(Records from a dataset)
......

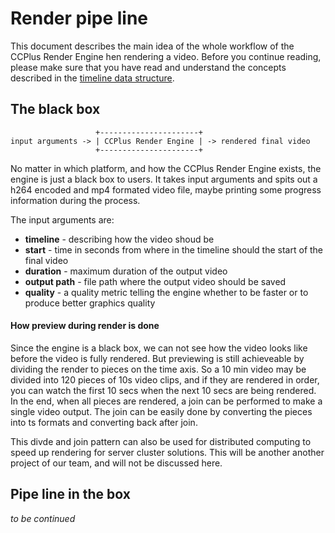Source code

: Render pipe line
================

This document describes the main idea of the whole workflow of the CCPlus
Render Engine hen rendering a video.  Before you continue reading, please 
make sure that you have read and understand the concepts described in the 
[timeline data structure](data-structures/Timeline.md).

The black box
-------------

                       +----------------------+
    input arguments -> | CCPlus Render Engine | -> rendered final video
                       +----------------------+
                       
No matter in which platform, and how the CCPlus Render Engine exists, the
engine is just a black box to users. It takes input arguments and spits out
a h264 encoded and mp4 formated video file, maybe printing some progress 
information during the process.

The input arguments are:

 - **timeline** - describing how the video shoud be
 - **start** - time in seconds from where in the timeline should the start
                of the final video
 - **duration** - maximum duration of the output video
 - **output path** - file path where the output video should be saved
 - **quality** - a quality metric telling the engine whether to be faster
                   or to produce better graphics quality

#### How preview during render is done

Since the engine is a black box, we can not see how the video looks like
before the video is fully rendered. But previewing is still achieveable
by dividing the render to pieces on the time axis. So a 10 min video may
be divided into 120 pieces of 10s video clips, and if they are rendered
in order, you can watch the first 10 secs when the next 10 secs are being
rendered. In the end, when all pieces are rendered, a join can be performed
to make a single video output. The join can be easily done by converting
the pieces into ts formats and converting back after join.

This divde and join pattern can also be used for distributed computing to
speed up rendering for server cluster solutions. This will be another
another project of our team, and will not be discussed here.

Pipe line in the box
--------------------

*to be continued*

......

» Task statement
If a line in the records includes the string "black", copy it.

» Result for this exercise
The black box
engine is just a black box to users. It takes input arguments and spits out
Since the engine is a black box, we can not see how the video looks like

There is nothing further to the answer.